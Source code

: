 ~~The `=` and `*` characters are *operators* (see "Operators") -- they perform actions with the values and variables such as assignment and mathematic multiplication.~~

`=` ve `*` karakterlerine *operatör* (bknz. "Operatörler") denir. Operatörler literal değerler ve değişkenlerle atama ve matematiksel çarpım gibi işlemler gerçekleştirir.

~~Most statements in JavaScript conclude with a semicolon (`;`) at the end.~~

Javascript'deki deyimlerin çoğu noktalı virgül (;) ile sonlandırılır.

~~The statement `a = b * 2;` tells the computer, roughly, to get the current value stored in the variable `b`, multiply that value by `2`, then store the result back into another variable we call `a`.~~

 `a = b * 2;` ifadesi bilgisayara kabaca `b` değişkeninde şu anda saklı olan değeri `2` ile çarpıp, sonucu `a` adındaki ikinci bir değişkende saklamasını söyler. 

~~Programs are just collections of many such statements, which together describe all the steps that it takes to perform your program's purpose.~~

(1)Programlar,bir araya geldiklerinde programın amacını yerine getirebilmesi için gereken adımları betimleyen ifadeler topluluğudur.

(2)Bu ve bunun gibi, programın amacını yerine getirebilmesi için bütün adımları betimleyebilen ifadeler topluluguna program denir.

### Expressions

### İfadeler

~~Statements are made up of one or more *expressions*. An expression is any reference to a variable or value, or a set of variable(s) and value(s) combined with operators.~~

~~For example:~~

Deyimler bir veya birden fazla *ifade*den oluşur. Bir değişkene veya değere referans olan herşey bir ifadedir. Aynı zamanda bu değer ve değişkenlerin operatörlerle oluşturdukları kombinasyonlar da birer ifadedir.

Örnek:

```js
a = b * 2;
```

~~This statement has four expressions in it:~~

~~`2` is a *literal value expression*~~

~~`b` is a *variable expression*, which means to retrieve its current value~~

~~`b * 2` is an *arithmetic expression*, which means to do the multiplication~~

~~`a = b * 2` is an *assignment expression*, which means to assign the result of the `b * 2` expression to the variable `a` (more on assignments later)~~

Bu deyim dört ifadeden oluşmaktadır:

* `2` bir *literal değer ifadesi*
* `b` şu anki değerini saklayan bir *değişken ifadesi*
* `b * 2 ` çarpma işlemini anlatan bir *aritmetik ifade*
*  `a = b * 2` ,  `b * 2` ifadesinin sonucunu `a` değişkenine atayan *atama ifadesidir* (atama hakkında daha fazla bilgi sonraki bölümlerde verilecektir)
────────────────
### Exercise
Above are the records. Copy the lines beginning at the one that has "on assignments later)~~" and ending with the one that has "bir *değişken ifadesi*", unchanged.

### Response to this task
~~`a = b * 2` is an *assignment expression*, which means to assign the result of the `b * 2` expression to the variable `a` (more on assignments later)~~

Bu deyim dört ifadeden oluşmaktadır:

* `2` bir *literal değer ifadesi*
* `b` şu anki değerini saklayan bir *değişken ifadesi*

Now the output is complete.